(Saved entries)

------

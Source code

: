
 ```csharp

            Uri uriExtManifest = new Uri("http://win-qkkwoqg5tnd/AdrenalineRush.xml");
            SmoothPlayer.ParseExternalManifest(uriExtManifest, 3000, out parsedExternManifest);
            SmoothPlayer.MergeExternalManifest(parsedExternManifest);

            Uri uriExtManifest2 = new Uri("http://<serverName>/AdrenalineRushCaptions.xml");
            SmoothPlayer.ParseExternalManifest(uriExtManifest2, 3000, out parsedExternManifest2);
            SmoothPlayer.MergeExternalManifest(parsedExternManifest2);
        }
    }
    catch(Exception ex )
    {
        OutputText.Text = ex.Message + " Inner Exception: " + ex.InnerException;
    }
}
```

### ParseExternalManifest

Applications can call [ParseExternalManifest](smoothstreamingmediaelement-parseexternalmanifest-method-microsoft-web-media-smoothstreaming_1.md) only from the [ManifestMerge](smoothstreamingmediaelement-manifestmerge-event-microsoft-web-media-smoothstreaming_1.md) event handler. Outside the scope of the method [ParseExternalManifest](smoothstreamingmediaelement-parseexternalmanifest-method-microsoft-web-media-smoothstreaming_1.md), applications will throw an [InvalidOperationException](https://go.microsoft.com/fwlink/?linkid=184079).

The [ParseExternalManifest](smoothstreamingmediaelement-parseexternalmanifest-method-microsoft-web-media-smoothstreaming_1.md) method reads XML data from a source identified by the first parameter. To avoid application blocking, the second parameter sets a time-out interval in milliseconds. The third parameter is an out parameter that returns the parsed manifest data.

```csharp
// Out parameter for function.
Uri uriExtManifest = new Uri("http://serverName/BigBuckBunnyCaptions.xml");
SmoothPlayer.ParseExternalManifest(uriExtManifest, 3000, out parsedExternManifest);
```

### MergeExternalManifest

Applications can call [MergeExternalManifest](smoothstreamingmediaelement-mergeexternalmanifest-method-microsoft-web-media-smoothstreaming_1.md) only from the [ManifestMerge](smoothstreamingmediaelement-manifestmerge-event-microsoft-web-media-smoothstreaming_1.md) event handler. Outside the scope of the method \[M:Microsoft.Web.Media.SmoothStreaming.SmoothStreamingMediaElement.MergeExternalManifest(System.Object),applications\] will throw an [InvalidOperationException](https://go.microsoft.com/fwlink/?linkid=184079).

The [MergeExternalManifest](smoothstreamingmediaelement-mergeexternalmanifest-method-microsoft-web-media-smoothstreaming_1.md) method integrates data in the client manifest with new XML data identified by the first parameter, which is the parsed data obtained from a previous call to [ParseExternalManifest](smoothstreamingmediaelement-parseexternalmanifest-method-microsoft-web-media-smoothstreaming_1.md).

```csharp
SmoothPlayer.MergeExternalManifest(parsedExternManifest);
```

------

WHAT YOU NEED TO DO = Within the records above, count the lines that include the string "SmoothPlayer"; state the number and nothing else.

TASK OUTPUT = 6